In this topic talking about
Requet Level Cache - HashMap
Application Level Cache - Caffeine Cache
Cluster Level Cache - Redis
DoorDash standardized caching across its microservices to address fragmentation and performance issues. Their new multi-layered system boosts scalability while simplifying adoption for engineering teams.
Problems Faced
Teams used varied tools like Caffeine, Redis Lettuce, and HashMaps, leading to repeated issues such as cache staleness, Redis overload, and inconsistent key schemas. This fragmented approach complicated observability and debugging, especially under high traffic in services like DashPass.
Core Solution
Engineers created a shared Kotlin-based library with two key interfaces: CacheManager for cache creation and fallbacks, and CacheKey for abstracting keys.
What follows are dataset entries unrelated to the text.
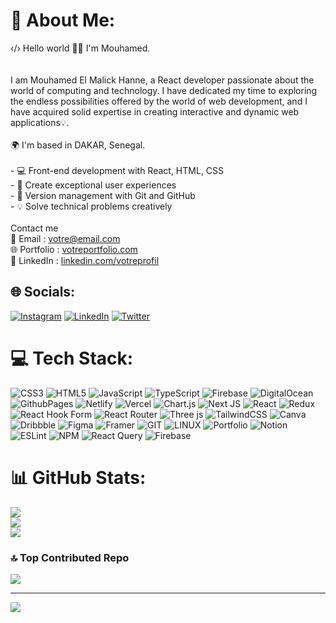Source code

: # 💫 About Me:
‹/› Hello world 👋🏽 I'm Mouhamed.<br><br><br>I am Mouhamed El Malick Hanne, a React developer passionate about the world of computing and technology. I have dedicated my time to exploring the endless possibilities offered by the world of web development, and I have acquired solid expertise in creating interactive and dynamic web applications💡.<br><br>🌍  I'm based in DAKAR, Senegal.<br><br>- 💻 Front-end development with React, HTML, CSS<br>- 🔧 Create exceptional user experiences<br>- 📁 Version management with Git and GitHub<br>- 💡 Solve technical problems creatively<br><br>Contact me<br>📧 Email : [votre@email.com](mailto:votre@email.com)<br>🌐 Portfolio : [votreportfolio.com](https://www.votreportfolio.com)<br>📲 LinkedIn : [linkedin.com/votreprofil](https://www.linkedin.com/votreprofil)<br>


## 🌐 Socials:
[![Instagram](https://img.shields.io/badge/Instagram-%23E4405F.svg?logo=Instagram&logoColor=white)](
geek___genius) [![LinkedIn](https://img.shields.io/badge/LinkedIn-%230077B5.svg?logo=linkedin&logoColor=white)](https://linkedin.com/in/mouhamed) [![Twitter](https://img.shields.io/badge/Twitter-%231DA1F2.svg?logo=Twitter&logoColor=white)](https://twitter.com/@MouhamedHanne13) 

# 💻 Tech Stack:
![CSS3](https://img.shields.io/badge/css3-%231572B6.svg?style=for-the-badge&logo=css3&logoColor=white) ![HTML5](https://img.shields.io/badge/html5-%23E34F26.svg?style=for-the-badge&logo=html5&logoColor=white) ![JavaScript](https://img.shields.io/badge/javascript-%23323330.svg?style=for-the-badge&logo=javascript&logoColor=%23F7DF1E) ![TypeScript](https://img.shields.io/badge/typescript-%23007ACC.svg?style=for-the-badge&logo=typescript&logoColor=white) ![Firebase](https://img.shields.io/badge/firebase-%23039BE5.svg?style=for-the-badge&logo=firebase) ![DigitalOcean](https://img.shields.io/badge/DigitalOcean-%230167ff.svg?style=for-the-badge&logo=digitalOcean&logoColor=white) ![GithubPages](https://img.shields.io/badge/github%20pages-121013?style=for-the-badge&logo=github&logoColor=white) ![Netlify](https://img.shields.io/badge/netlify-%23000000.svg?style=for-the-badge&logo=netlify&logoColor=#00C7B7) ![Vercel](https://img.shields.io/badge/vercel-%23000000.svg?style=for-the-badge&logo=vercel&logoColor=white) ![Chart.js](https://img.shields.io/badge/chart.js-F5788D.svg?style=for-the-badge&logo=chart.js&logoColor=white) ![Next JS](https://img.shields.io/badge/Next-black?style=for-the-badge&logo=next.js&logoColor=white) ![React](https://img.shields.io/badge/react-%2320232a.svg?style=for-the-badge&logo=react&logoColor=%2361DAFB) ![Redux](https://img.shields.io/badge/redux-%23593d88.svg?style=for-the-badge&logo=redux&logoColor=white) ![React Hook Form](https://img.shields.io/badge/React%20Hook%20Form-%23EC5990.svg?style=for-the-badge&logo=reacthookform&logoColor=white) ![React Router](https://img.shields.io/badge/React_Router-CA4245?style=for-the-badge&logo=react-router&logoColor=white) ![Three js](https://img.shields.io/badge/threejs-black?style=for-the-badge&logo=three.js&logoColor=white) ![TailwindCSS](https://img.shields.io/badge/tailwindcss-%2338B2AC.svg?style=for-the-badge&logo=tailwind-css&logoColor=white) ![Canva](https://img.shields.io/badge/Canva-%2300C4CC.svg?style=for-the-badge&logo=Canva&logoColor=white) ![Dribbble](https://img.shields.io/badge/Dribbble-EA4C89?style=for-the-badge&logo=dribbble&logoColor=white) ![Figma](https://img.shields.io/badge/figma-%23F24E1E.svg?style=for-the-badge&logo=figma&logoColor=white) ![Framer](https://img.shields.io/badge/Framer-black?style=for-the-badge&logo=framer&logoColor=blue) ![GIT](https://img.shields.io/badge/Git-fc6d26?style=for-the-badge&logo=git&logoColor=white) ![LINUX](https://img.shields.io/badge/Linux-FCC624?style=for-the-badge&logo=linux&logoColor=black) ![Portfolio](https://img.shields.io/badge/Portfolio-%23000000.svg?style=for-the-badge&logo=firefox&logoColor=#FF7139) ![Notion](https://img.shields.io/badge/Notion-%23000000.svg?style=for-the-badge&logo=notion&logoColor=white) ![ESLint](https://img.shields.io/badge/ESLint-4B3263?style=for-the-badge&logo=eslint&logoColor=white) ![NPM](https://img.shields.io/badge/NPM-%23CB3837.svg?style=for-the-badge&logo=npm&logoColor=white) ![React Query](https://img.shields.io/badge/-React%20Query-FF4154?style=for-the-badge&logo=react%20query&logoColor=white) ![Firebase](https://img.shields.io/badge/Firebase-039BE5?style=for-the-badge&logo=Firebase&logoColor=white)
# 📊 GitHub Stats:
![](https://github-readme-stats.vercel.app/api?username=mouhamedhanne&theme=dark&hide_border=false&include_all_commits=true&count_private=true)<br/>
![](https://github-readme-streak-stats.herokuapp.com/?user=mouhamedhanne&theme=dark&hide_border=false)<br/>
![](https://github-readme-stats.vercel.app/api/top-langs/?username=mouhamedhanne&theme=dark&hide_border=false&include_all_commits=true&count_private=true&layout=compact)

### 🔝 Top Contributed Repo
![](https://github-contributor-stats.vercel.app/api?username=mouhamedhanne&limit=5&theme=dark&combine_all_yearly_contributions=true)

---
[![](https://visitcount.itsvg.in/api?id=mouhamedhanne&icon=0&color=0)](https://visitcount.itsvg.in)

<!-- Proudly created with GPRM ( https://gprm.itsvg.in ) -->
This enables uniform API calls via dependency injection and polymorphism, hiding backend details from business logic.
Cache Layers
Request Local Cache: HashMap-bound to a single request's lifecycle for ultra-fast access.
Local Cache: Caffeine-powered, shared across workers in one JVM.
Redis Cache: Distributed via Lettuce, accessible across pods in a Redis cluster.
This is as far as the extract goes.